(AVAILABLE DATA Opens)

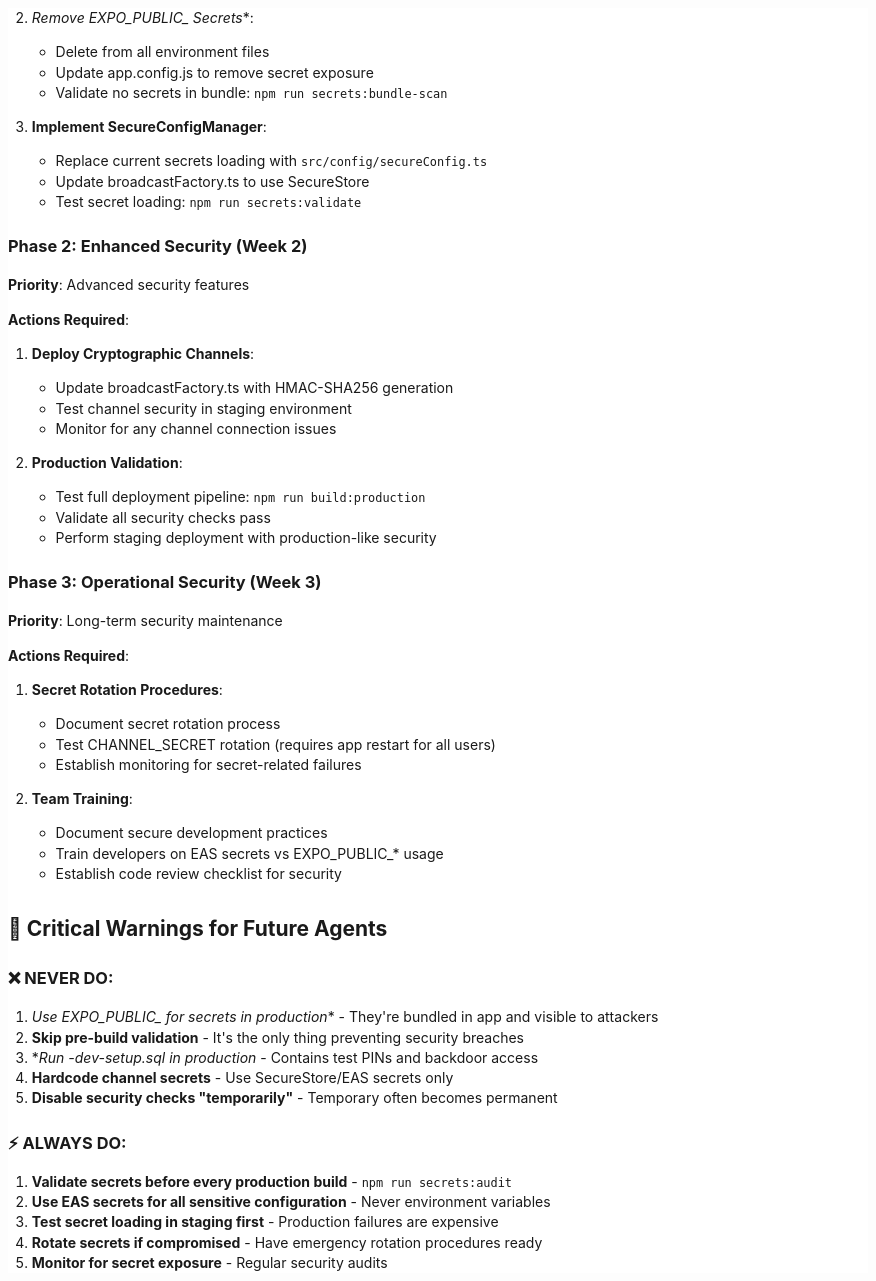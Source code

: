 2. **Remove EXPO_PUBLIC_* Secrets**:
   - Delete from all environment files
   - Update app.config.js to remove secret exposure
   - Validate no secrets in bundle: `npm run secrets:bundle-scan`

3. **Implement SecureConfigManager**:
   - Replace current secrets loading with `src/config/secureConfig.ts`
   - Update broadcastFactory.ts to use SecureStore
   - Test secret loading: `npm run secrets:validate`

### **Phase 2: Enhanced Security (Week 2)**
**Priority**: Advanced security features

**Actions Required**:
1. **Deploy Cryptographic Channels**:
   - Update broadcastFactory.ts with HMAC-SHA256 generation
   - Test channel security in staging environment
   - Monitor for any channel connection issues

2. **Production Validation**:
   - Test full deployment pipeline: `npm run build:production`
   - Validate all security checks pass
   - Perform staging deployment with production-like security

### **Phase 3: Operational Security (Week 3)**
**Priority**: Long-term security maintenance

**Actions Required**:
1. **Secret Rotation Procedures**:
   - Document secret rotation process
   - Test CHANNEL_SECRET rotation (requires app restart for all users)
   - Establish monitoring for secret-related failures

2. **Team Training**:
   - Document secure development practices
   - Train developers on EAS secrets vs EXPO_PUBLIC_* usage
   - Establish code review checklist for security

## 🚨 **Critical Warnings for Future Agents**

### **❌ NEVER DO:**
1. **Use EXPO_PUBLIC_* for secrets in production** - They're bundled in app and visible to attackers
2. **Skip pre-build validation** - It's the only thing preventing security breaches
3. **Run *-dev-setup.sql in production** - Contains test PINs and backdoor access
4. **Hardcode channel secrets** - Use SecureStore/EAS secrets only
5. **Disable security checks "temporarily"** - Temporary often becomes permanent

### **⚡ ALWAYS DO:**
1. **Validate secrets before every production build** - `npm run secrets:audit`
2. **Use EAS secrets for all sensitive configuration** - Never environment variables
3. **Test secret loading in staging first** - Production failures are expensive
4. **Rotate secrets if compromised** - Have emergency rotation procedures ready
5. **Monitor for secret exposure** - Regular security audits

(AVAILABLE DATA Closes)

§ ABOUT THIS TASK
If a line in the material contains the word "loading", copy that line.

§ TASK ANSWER
   - Replace current secrets loading with `src/config/secureConfig.ts`
   - Test secret loading: `npm run secrets:validate`
3. **Test secret loading in staging first** - Production failures are expensive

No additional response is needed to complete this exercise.